An ensemble learning velocity prediction-based energy management strategy for a plug-in hybrid electric vehicle considering driving pattern adaptive reference SOC

The fuel economy of a plug-in hybrid electric vehicle is largely dependent on the battery energy usage during various driving cycles. In this research, within the model predictive control (MPC) principle, an Ensemble Learning Velocity Prediction (ELVP)-based energy management strategy (EMS) considering the driving pattern Adaptive Reference State of Charge (AR-SOC) is proposed. Firstly, the existing methods including Markov chain (MC), back propagation (BP) and radial basis function (RBF) neural network (NN)-based velocity prediction models are described. Then, these models are embedded into MPC-based EMS respectively, and the validation results show that the NN performs better than the MC by comparing the prediction precision, computational cost, and resultant vehicular fuel economy. By incorporating these prior knowledges, a novel ensemble learning velocity prediction method is established by blending BP-NN and RBF-NN. Subsequently, based on the expected trip distance and the velocity prediction results, an adaptive reference SOC (AR-SOC) trajectory planning method is developed to direct the distribution of battery energy for different driving patterns.
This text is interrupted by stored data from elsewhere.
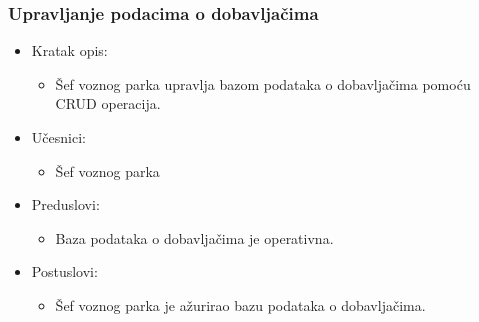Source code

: \subsubsection{\bfseries Upravljanje podacima o dobavljačima}

\begin{itemize}
	\item Kratak opis:
		\begin{itemize}
			\item Šef voznog parka upravlja bazom podataka o dobavljačima pomoću CRUD operacija.
		\end{itemize}

	\item Učesnici:
		\begin{itemize}
		    \item Šef voznog parka
		\end{itemize}


	\item Preduslovi:
		\begin{itemize}
		    \item Baza podataka o dobavljačima je operativna.
		\end{itemize}


	\item Postuslovi:
		\begin{itemize}
			\item Šef voznog parka je ažurirao bazu podataka o dobavljačima.
	\end{itemize}


\end{itemize}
Combining with the ELVP and the AR-SOC, the MPC-based EMS derives the optimal torque-distribution decisions. Finally, the validation results indicate that the proposed strategy achieves superior fuel economy under various driving cycle compared with the benchmark strategies. (c) 2021 Elsevier Ltd. All rights reserved.

Automated summary

The fuel economy of a plug-in hybrid electric vehicle depends on battery energy usage, with ELVP and AR-SOC based on MPC EMS strategy improving fuel economy. Integration of multiple velocity prediction models enhances prediction accuracy and reduces computational cost. By using an adaptive reference SOC trajectory planning method to guide battery energy distribution, optimal torque distribution decisions were derived.